C’est le sens de plusieurs de mes interventions au Conseil national. J’ai notamment demandé au Conseil fédéral, il y a près d’un an, s’il estimait avoir pris les mesures suffisantes pour parer aux risques. La réponse est malheureusement négative à ce jour. Le premier rapport - un rapport - sur les enjeux de l’intelligence artificielle ne devrait être publié que d’ici la fin de l’année… Alors que les choses sont en train de bouger.
En décembre 2023, le Parlement européen a adopté l’Artificiel Intelligence Act. Les Etats membres de l’UE doivent progressivement supprimer les systèmes d’IA interdits par la nouvelle réglementation.

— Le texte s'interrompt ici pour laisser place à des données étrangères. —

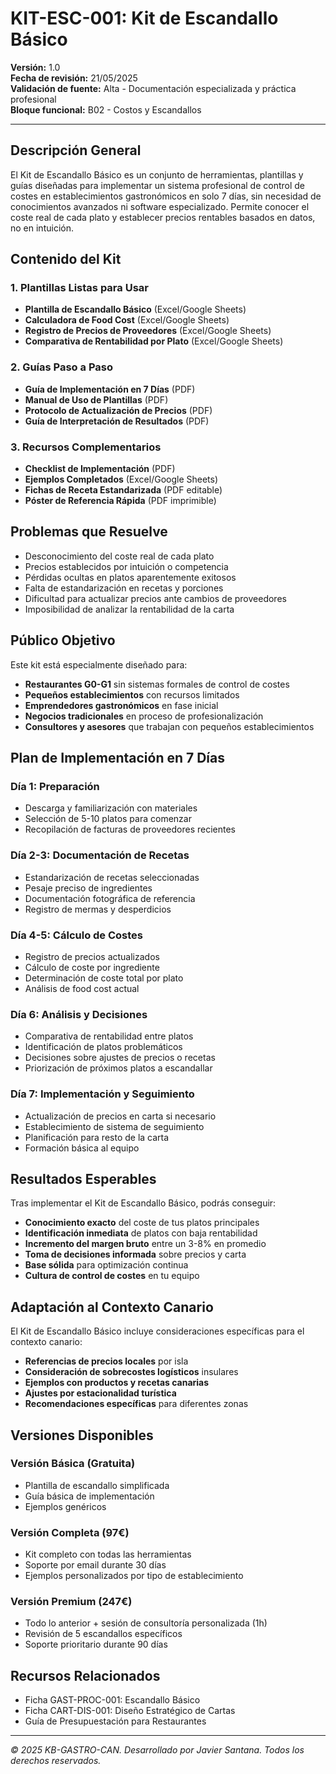 # KIT-ESC-001: Kit de Escandallo Básico

**Versión:** 1.0  
**Fecha de revisión:** 21/05/2025  
**Validación de fuente:** Alta - Documentación especializada y práctica profesional  
**Bloque funcional:** B02 - Costos y Escandallos

---

## Descripción General

El Kit de Escandallo Básico es un conjunto de herramientas, plantillas y guías diseñadas para implementar un sistema profesional de control de costes en establecimientos gastronómicos en solo 7 días, sin necesidad de conocimientos avanzados ni software especializado. Permite conocer el coste real de cada plato y establecer precios rentables basados en datos, no en intuición.

## Contenido del Kit

### 1. Plantillas Listas para Usar
- **Plantilla de Escandallo Básico** (Excel/Google Sheets)
- **Calculadora de Food Cost** (Excel/Google Sheets)
- **Registro de Precios de Proveedores** (Excel/Google Sheets)
- **Comparativa de Rentabilidad por Plato** (Excel/Google Sheets)

### 2. Guías Paso a Paso
- **Guía de Implementación en 7 Días** (PDF)
- **Manual de Uso de Plantillas** (PDF)
- **Protocolo de Actualización de Precios** (PDF)
- **Guía de Interpretación de Resultados** (PDF)

### 3. Recursos Complementarios
- **Checklist de Implementación** (PDF)
- **Ejemplos Completados** (Excel/Google Sheets)
- **Fichas de Receta Estandarizada** (PDF editable)
- **Póster de Referencia Rápida** (PDF imprimible)

## Problemas que Resuelve

- Desconocimiento del coste real de cada plato
- Precios establecidos por intuición o competencia
- Pérdidas ocultas en platos aparentemente exitosos
- Falta de estandarización en recetas y porciones
- Dificultad para actualizar precios ante cambios de proveedores
- Imposibilidad de analizar la rentabilidad de la carta

## Público Objetivo

Este kit está especialmente diseñado para:

- **Restaurantes G0-G1** sin sistemas formales de control de costes
- **Pequeños establecimientos** con recursos limitados
- **Emprendedores gastronómicos** en fase inicial
- **Negocios tradicionales** en proceso de profesionalización
- **Consultores y asesores** que trabajan con pequeños establecimientos

## Plan de Implementación en 7 Días

### Día 1: Preparación
- Descarga y familiarización con materiales
- Selección de 5-10 platos para comenzar
- Recopilación de facturas de proveedores recientes

### Día 2-3: Documentación de Recetas
- Estandarización de recetas seleccionadas
- Pesaje preciso de ingredientes
- Documentación fotográfica de referencia
- Registro de mermas y desperdicios

### Día 4-5: Cálculo de Costes
- Registro de precios actualizados
- Cálculo de coste por ingrediente
- Determinación de coste total por plato
- Análisis de food cost actual

### Día 6: Análisis y Decisiones
- Comparativa de rentabilidad entre platos
- Identificación de platos problemáticos
- Decisiones sobre ajustes de precios o recetas
- Priorización de próximos platos a escandallar

### Día 7: Implementación y Seguimiento
- Actualización de precios en carta si necesario
- Establecimiento de sistema de seguimiento
- Planificación para resto de la carta
- Formación básica al equipo

## Resultados Esperables

Tras implementar el Kit de Escandallo Básico, podrás conseguir:

- **Conocimiento exacto** del coste de tus platos principales
- **Identificación inmediata** de platos con baja rentabilidad
- **Incremento del margen bruto** entre un 3-8% en promedio
- **Toma de decisiones informada** sobre precios y carta
- **Base sólida** para optimización continua
- **Cultura de control de costes** en tu equipo

## Adaptación al Contexto Canario

El Kit de Escandallo Básico incluye consideraciones específicas para el contexto canario:

- **Referencias de precios locales** por isla
- **Consideración de sobrecostes logísticos** insulares
- **Ejemplos con productos y recetas canarias**
- **Ajustes por estacionalidad turística**
- **Recomendaciones específicas** para diferentes zonas

## Versiones Disponibles

### Versión Básica (Gratuita)
- Plantilla de escandallo simplificada
- Guía básica de implementación
- Ejemplos genéricos

### Versión Completa (97€)
- Kit completo con todas las herramientas
- Soporte por email durante 30 días
- Ejemplos personalizados por tipo de establecimiento

### Versión Premium (247€)
- Todo lo anterior + sesión de consultoría personalizada (1h)
- Revisión de 5 escandallos específicos
- Soporte prioritario durante 90 días

## Recursos Relacionados

- Ficha GAST-PROC-001: Escandallo Básico
- Ficha CART-DIS-001: Diseño Estratégico de Cartas
- Guía de Presupuestación para Restaurantes

---

*© 2025 KB-GASTRO-CAN. Desarrollado por Javier Santana. Todos los derechos reservados.*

Selon une étude, 30 à 50% des applications de l’IA n’étaient pas conformes au moment de son adoption.
C’est également la ligne de la Convention sur l’intelligence artificielle adoptée par le Conseil des ministres du Conseil de l’Europe le 17 mai 2024. Cette convention vise à garantir le respect des droits humains, de la démocratie et de l’État de droit en matière d’IA. La Suisse devrait la signer en septembre prochain. Mais son application concrète n’interviendra chez nous qu’à l’issue d’un long processus. Tout sera donc très lent alors que la technologie avance à toute vitesse.
L’IA repose sur des algorithmes, eux-mêmes alimentés par une accumulation de données. Mais cela n’implique pas que les données soient exactes ni que l’information qui en résulte soit correcte. Il est donc important que les méthodes utilisées et les résultats obtenus soient validés. En ce qui concerne l’intelligence artificielle de supermarché, c’est le brouillard le plus total.
Certains systèmes d’IA peuvent même constituer un risque de sécurité en tant que tels, sans aucune intervention humaine. D’autres favorisent les tentatives d’escroquerie ou sont autant de fabriques potentielles de tricheries, de fakenews qui menacent clairement nos démocraties.
La question se pose donc d’un moratoire, d’une interdiction au moins provisoire de certaines applications. Atteinte au libéralisme? Refus du progrès? Pas du tout. Les inventions ont de tout temps été accompagnées de considérations éthiques et de dispositions légales pour en limiter l’usage et les nuisances. Il n’y a aucune raison pour que l’intelligence artificielle soit au-dessus de l’humain ou de la loi.